• WHAT IS NEEDED
Restate word for word the span of lines that opens with the line containing "[Desert Strike and" and closes with the last line of the material. Include both ends and nothing more.

===== AVAILABLE DATA =====

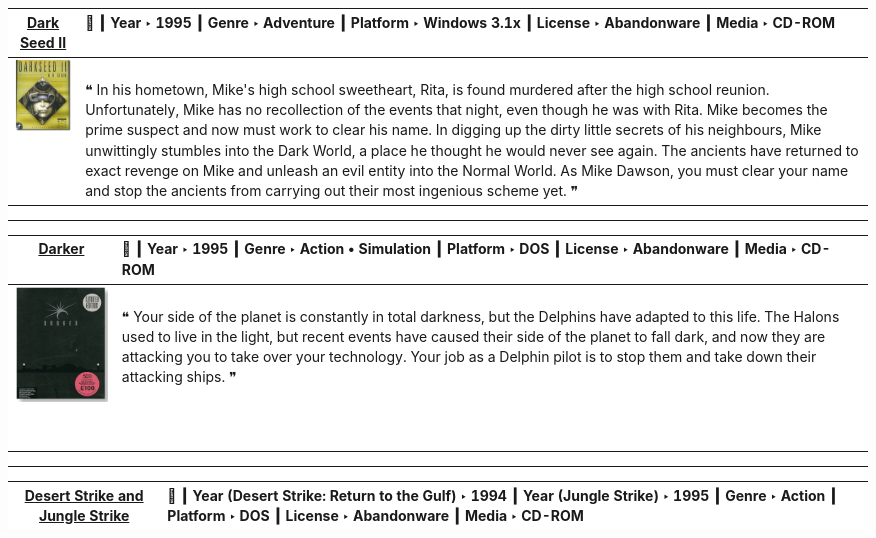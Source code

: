 
| [Dark Seed II](../../../All%20Programs/Games/Dark%20Seed%20II/README.md) | 📌 ┃ **Year** ‣ 1995 ┃ **Genre** ‣ Adventure ┃ **Platform** ‣ Windows 3.1x ┃ **License** ‣ Abandonware ┃ **Media** ‣ CD-ROM  |
|:---:|:---|
|  [![Dark Seed II](../../../All%20Programs/Games/Dark%20Seed%20II/Thumbnail.png "Dark Seed II")](../../../All%20Programs/Games/Dark%20Seed%20II/README.md) <br>&nbsp;&nbsp;&nbsp;&nbsp;&nbsp;&nbsp;&nbsp;&nbsp;&nbsp;&nbsp;&nbsp;&nbsp;&nbsp;&nbsp;&nbsp;&nbsp;&nbsp;&nbsp;&nbsp;&nbsp;&nbsp;&nbsp;&nbsp;&nbsp;&nbsp;&nbsp;&nbsp;&nbsp;&nbsp;&nbsp;&nbsp;&nbsp;&nbsp;&nbsp;&nbsp;&nbsp; | <br>❝ In his hometown, Mike's high school sweetheart, Rita, is found murdered after the high school reunion. Unfortunately, Mike has no recollection of the events that night, even though he was with Rita. Mike becomes the prime suspect and now must work to clear his name. In digging up the dirty little secrets of his neighbours, Mike unwittingly stumbles into the Dark World, a place he thought he would never see again. The ancients have returned to exact revenge on Mike and unleash an evil entity into the Normal World. As Mike Dawson, you must clear your name and stop the ancients from carrying out their most ingenious scheme yet. ❞<br> |

---

| [Darker](../../../All%20Programs/Games/Darker/README.md) | 📌 ┃ **Year** ‣ 1995 ┃ **Genre** ‣ Action • Simulation ┃ **Platform** ‣ DOS ┃ **License** ‣ Abandonware ┃ **Media** ‣ CD-ROM  |
|:---:|:---|
|  [![Darker](../../../All%20Programs/Games/Darker/Thumbnail.png "Darker")](../../../All%20Programs/Games/Darker/README.md) <br>&nbsp;&nbsp;&nbsp;&nbsp;&nbsp;&nbsp;&nbsp;&nbsp;&nbsp;&nbsp;&nbsp;&nbsp;&nbsp;&nbsp;&nbsp;&nbsp;&nbsp;&nbsp;&nbsp;&nbsp;&nbsp;&nbsp;&nbsp;&nbsp;&nbsp;&nbsp;&nbsp;&nbsp;&nbsp;&nbsp;&nbsp;&nbsp;&nbsp;&nbsp;&nbsp;&nbsp; | <br>❝ Your side of the planet is constantly in total darkness, but the Delphins have adapted to this life. The Halons used to live in the light, but recent events have caused their side of the planet to fall dark, and now they are attacking you to take over your technology. Your job as a Delphin pilot is to stop them and take down their attacking ships. ❞<br> |

---

| [Desert Strike and Jungle Strike](../../../All%20Programs/Games/Desert%20Strike%20and%20Jungle%20Strike/README.md) | 📌 ┃ **Year (Desert Strike: Return to the Gulf)** ‣ 1994 ┃ **Year (Jungle Strike)** ‣ 1995 ┃ **Genre** ‣ Action ┃ **Platform** ‣ DOS ┃ **License** ‣ Abandonware ┃ **Media** ‣ CD-ROM  |
|:---:|:---|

=====

• FINISHED TASK
| [Desert Strike and Jungle Strike](../../../All%20Programs/Games/Desert%20Strike%20and%20Jungle%20Strike/README.md) | 📌 ┃ **Year (Desert Strike: Return to the Gulf)** ‣ 1994 ┃ **Year (Jungle Strike)** ‣ 1995 ┃ **Genre** ‣ Action ┃ **Platform** ‣ DOS ┃ **License** ‣ Abandonware ┃ **Media** ‣ CD-ROM  |
|:---:|:---|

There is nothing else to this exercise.